### YOUR INSTRUCTIONS:
For each line of the data below, test for "apprentice". Report only the number of lines that pass.

### DATASET ENTRIES:
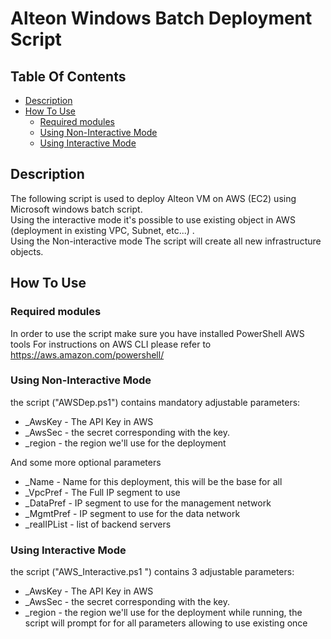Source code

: # Alteon Windows Batch Deployment Script

## Table Of Contents ###
- [Description](#description )
- [How To Use](#how-to-use )
  * [Required modules](#Required-modules)
  * [Using Non-Interactive Mode](#Using-Non-Interactive-Mode)
  * [Using Interactive Mode](#Using-Interactive-Mode)

## Description ##
The following script is used to deploy Alteon VM on AWS (EC2) using Microsoft windows batch script.<br>
Using the interactive mode it's possible to use existing object in AWS (deployment in existing VPC, Subnet, etc...) .<br>
Using the Non-interactive mode The script will create all new infrastructure objects.<br>

## How To Use ##
### Required modules ###
In order to use the script make sure you have installed PowerShell AWS tools 
For instructions on AWS CLI please refer to https://aws.amazon.com/powershell/

### Using Non-Interactive Mode ###
the script ("AWSDep.ps1") contains mandatory adjustable parameters:
* _AwsKey - The API Key in AWS
* _AwsSec - the secret corresponding with the key.
* _region - the region we'll use for the deployment

And some more optional parameters 
* _Name       - Name for this deployment, this will be the base for all  
* _VpcPref    - The Full IP segment to use
* _DataPref    - IP segment to use for the management network
* _MgmtPref    - IP segment to use for the data network
* _realIPList - list of backend servers

### Using Interactive Mode ###
the script ("AWS_Interactive.ps1	") contains 3 adjustable parameters:
* _AwsKey - The API Key in AWS
* _AwsSec - the secret corresponding with the key.
* _region - the region we'll use for the deployment
while running, the script will prompt for for all parameters allowing to use existing once
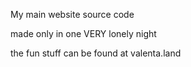 My main website source code

made only in one VERY lonely night

the fun stuff can be found at valenta.land
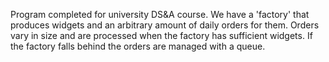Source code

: Program completed for university DS&A course. We have a 'factory' that produces widgets and an arbitrary amount of daily orders for them. Orders vary in size and are processed when the factory has sufficient widgets. If the factory falls behind the orders are managed with a queue.
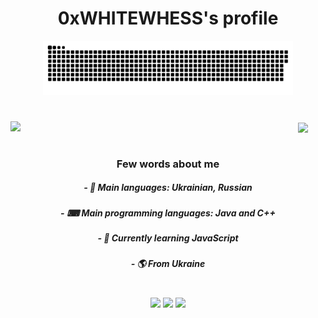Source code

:<h1 align="center">0xWHITEWHESS's profile</h1>
<p align="center">
<img width="400" src="github-snake.svg" alt="snake"/>
</p>

<h1 align="center"> </h1>

<a href="https://github.com/WhiteWhess">
  <img align="left" width="460" src="https://github-readme-stats.vercel.app/api?username=WhiteWhess&show_icons=true&theme=apprentice" />
</a>

<a href="https://github.com/WhiteWhess">
  <img align="center" width="330" src="https://github-readme-stats.vercel.app/api/top-langs/?username=WhiteWhess&theme=apprentice" />
</a>

<h1 align="center"> </h1>

<h3 align="center"> Few words about me </h3>
<h5 align="center"> - 💬 Main languages: Ukrainian, Russian </h5>
<h5 align="center"> - ⌨ Main programming languages: Java and C++ </h5>
<h5 align="center"> - 🌱 Currently learning JavaScript </h5>
<h5 align="center"> - 🌎 From Ukraine </h5>

<h1 align="center"> </h1>

<p align="center">
 <a href="https://www.youtube.com/channel/UCCjFnX25841SiCLXMmR079g"><img src="https://img.shields.io/badge/-YouTube-red?style=flat&logo=YouTube&logoColor=white"/></a>
 <a href="https://tlgg.ru/whitewhess"><img src="https://img.shields.io/badge/-Telegram-blue?style=flat&logo=Telegram&logoColor=white" /></a>
 <a href="https://pastebin.com/raw/aXquGKJ0"><img src="https://img.shields.io/badge/-Discord-lightgrey?style=flat&logo=Discord&logoColor=white" /></a>
 <br>
</p>


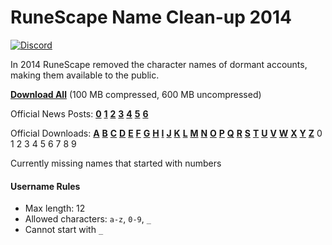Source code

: # RuneScape Name Clean-up 2014

[![Discord](https://img.shields.io/discord/384870460640329728.svg?logo=discord)](https://discord.gg/G2kxrnU)

In 2014 RuneScape removed the character names of dormant accounts, making them available to the public.

[**Download All**](https://github.com/RuneStar/name-cleanup-2014/releases) (100 MB compressed, 600 MB uncompressed)

Official News Posts:
 [**0**](http://services.runescape.com/m=news/character-name-clean-up)
 [**1**](http://services.runescape.com/m=news/character-name-clean-up--one-day-countdown-1)
 [**2**](http://services.runescape.com/m=news/character-name-clean-up--second-batch)
 [**3**](http://services.runescape.com/m=news/character-name-clean-up--the-third-batch-1)
 [**4**](http://services.runescape.com/m=news/character-name-clean-up--the-fourth-batch-1)
 [**5**](http://services.runescape.com/m=news/character-name-clean-up--the-fifth-batch-)
 [**6**](http://services.runescape.com/m=news/character-name-clean-up--the-final-batch)
 
Official Downloads:
 [**A**](http://cdn.runescape.com/assets/docs/external/characternames/a_2667162.csv)
 [**B**](http://cdn.runescape.com/assets/docs/external/characternames/b_2765605.csv)
 [**C**](http://cdn.runescape.com/assets/docs/external/characternames/c_3152706.csv)
 [**D**](http://cdn.runescape.com/assets/docs/external/characternames/batch2/d_basenames_3315746.csv)
 [**E**](http://cdn.runescape.com/assets/docs/external/characternames/batch2/e_basenames_1532167.csv)
 [**F**](http://cdn.runescape.com/assets/docs/external/characternames/batch2/f_basenames_1890023.csv)
 [**G**](http://cdn.runescape.com/assets/docs/external/characternames/batch2/g_basenames_1879593.csv)
 [**H**](http://cdn.runescape.com/assets/docs/external/characternames/batch2/h_basenames_1805372.csv)
 [**I**](http://cdn.runescape.com/assets/docs/external/characternames/batch3/i_names_1581284.csv)
 [**J**](http://cdn.runescape.com/assets/docs/external/characternames/batch3/j_names_1612618.csv)
 [**K**](http://cdn.runescape.com/assets/docs/external/characternames/batch3/k_names_2212027.csv)
 [**L**](http://cdn.runescape.com/assets/docs/external/characternames/batch3/l_names_2856995.csv)
 [**M**](http://cdn.runescape.com/assets/docs/external/characternames/batch3/m_names_4057469.csv)
 [**N**](http://cdn.runescape.com/assets/docs/external/characternames/batch4/n_cleaned_1645122.csv)
 [**O**](http://cdn.runescape.com/assets/docs/external/characternames/batch4/o_cleaned_1058851.csv)
 [**P**](http://cdn.runescape.com/assets/docs/external/characternames/batch4/p_cleaned_2588642.csv)
 [**Q**](http://cdn.runescape.com/assets/docs/external/characternames/batch4/q_cleaned_318987.csv)
 [**R**](http://cdn.runescape.com/assets/docs/external/characternames/batch4/r_cleaned_3197779.csv)
 [**S**](http://cdn.runescape.com/assets/docs/external/characternames/batch5/s_list_5744655.csv)
 [**T**](http://cdn.runescape.com/assets/docs/external/characternames/batch5/t_list_3071207.csv)
 [**U**](http://cdn.runescape.com/assets/docs/external/characternames/batch5/u_list_640680.csv)
 [**V**](http://cdn.runescape.com/assets/docs/external/characternames/batch5/v_list_883029.csv)
 [**W**](http://cdn.runescape.com/assets/docs/external/characternames/batch6/w_final_1767858.csv)
 [**X**](http://cdn.runescape.com/assets/docs/external/characternames/batch6/x_final_1024500.csv)
 [**Y**](http://cdn.runescape.com/assets/docs/external/characternames/batch6/y_final_683254.csv)
 [**Z**](http://cdn.runescape.com/assets/docs/external/characternames/batch6/z_final_991820.csv)
 0 1 2 3 4 5 6 7 8 9

Currently missing names that started with numbers

#### Username Rules
* Max length: 12
* Allowed characters: `a-z`, `0-9`, `_`
* Cannot start with `_`
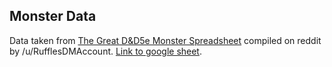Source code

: 
Monster Data
------------
Data taken from [The Great D&D5e Monster Spreadsheet](https://www.reddit.com/r/UnearthedArcana/comments/8zvr6s/the_great_dd5e_monster_spreadsheet/) compiled on reddit by /u/RufflesDMAccount. [Link to google sheet](https://docs.google.com/spreadsheets/d/16ajgJpvUI0wYcSU7kjHutw8oB6Zv6eIAo5JtI6PLvu8/edit?usp=sharing).

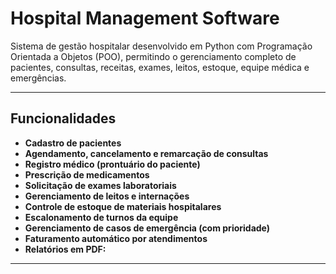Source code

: #  Hospital Management Software

Sistema de gestão hospitalar desenvolvido em Python com Programação Orientada a Objetos (POO), permitindo o gerenciamento completo de pacientes, consultas, receitas, exames, leitos, estoque, equipe médica e emergências.

---

##  Funcionalidades

- **Cadastro de pacientes**
- **Agendamento, cancelamento e remarcação de consultas**
- **Registro médico (prontuário do paciente)**
- **Prescrição de medicamentos**
- **Solicitação de exames laboratoriais**
- **Gerenciamento de leitos e internações**
- **Controle de estoque de materiais hospitalares**
- **Escalonamento de turnos da equipe**
- **Gerenciamento de casos de emergência (com prioridade)**
- **Faturamento automático por atendimentos**
- **Relatórios em PDF:**

---

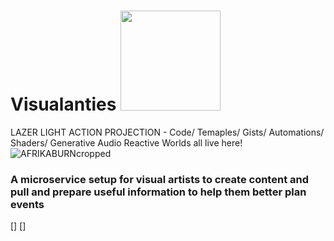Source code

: # Visualanties <img src="[https://image.png](https://user-images.githubusercontent.com/1236067/205092392-d81a75fd-4482-4d4e-854c-d7b73756e1d2.png)" width="160" height="160" />

LAZER LIGHT ACTION PROJECTION - Code/ Temaples/ Gists/ Automations/ Shaders/ Generative Audio Reactive Worlds all live here!
![AFRIKABURNcropped](https://user-images.githubusercontent.com/1236067/205002357-3910cf35-f13c-48f5-ad45-14173a075a74.jpeg)


### A microservice setup for visual artists to create content and pull and prepare useful information to help them better plan events

[]
[]

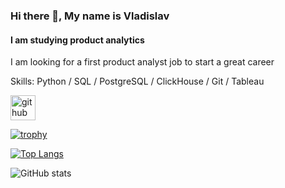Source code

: ### Hi there 👋, My name is Vladislav
#### I am studying product analytics
I am looking for a first product analyst job to start a great career

Skills: Python / SQL / PostgreSQL / ClickHouse / Git / Tableau


[<img src='https://cdn.jsdelivr.net/npm/simple-icons@3.0.1/icons/github.svg' alt='github' height='40'>](https://github.com/VladKosh1994)  

[![trophy](https://github-profile-trophy.vercel.app/?username=VladKosh1994)](https://github.com/ryo-ma/github-profile-trophy)

[![Top Langs](https://github-readme-stats.vercel.app/api/top-langs/?username=VladKosh1994)](https://github.com/anuraghazra/github-readme-stats)

![GitHub stats](https://github-readme-stats.vercel.app/api?username=VladKosh1994&show_icons=true)  
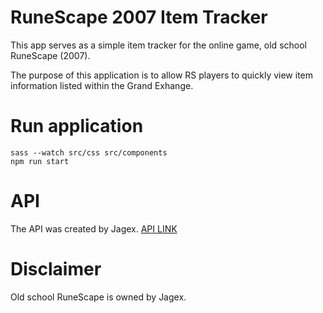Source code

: # RuneScape 2007 Item Tracker

This app serves as a simple item tracker for the online game, old school RuneScape (2007).

The purpose of this application is to allow RS players to quickly view item information listed 
within the Grand Exhange.

# Run application

    sass --watch src/css src/components
    npm run start

# API

The API was created by Jagex.
[API LINK](https://www.reddit.com/r/2007scape/comments/3g06rq/guide_using_the_old_school_ge_page_api/)

# Disclaimer

Old school RuneScape is owned by Jagex.
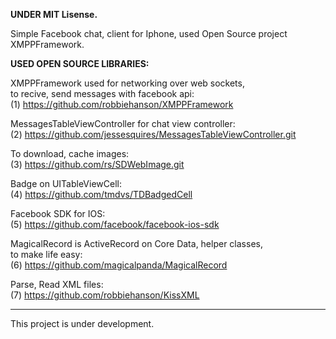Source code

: 
<b>UNDER MIT Lisense.</b>

Simple Facebook chat, client for Iphone, 
used Open Source project XMPPFramework.


<b>USED OPEN SOURCE LIBRARIES:</b>

XMPPFramework used for networking over web sockets,
<br>to recive, send messages with facebook api:
<br>(1) <https://github.com/robbiehanson/XMPPFramework>


MessagesTableViewController for chat view controller:
<br>(2) <https://github.com/jessesquires/MessagesTableViewController.git>

To download, cache images:
<br>(3) <https://github.com/rs/SDWebImage.git>

Badge on UITableViewCell:
<br>(4) <https://github.com/tmdvs/TDBadgedCell>

Facebook SDK for IOS:
<br>(5) <https://github.com/facebook/facebook-ios-sdk>

MagicalRecord is ActiveRecord on Core Data,
helper classes, <br>to make life easy:
<br>(6) <https://github.com/magicalpanda/MagicalRecord>

Parse, Read XML files:
<br>(7) <https://github.com/robbiehanson/KissXML>

------
This project is under development.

### COMPLETED EXERCISE:
2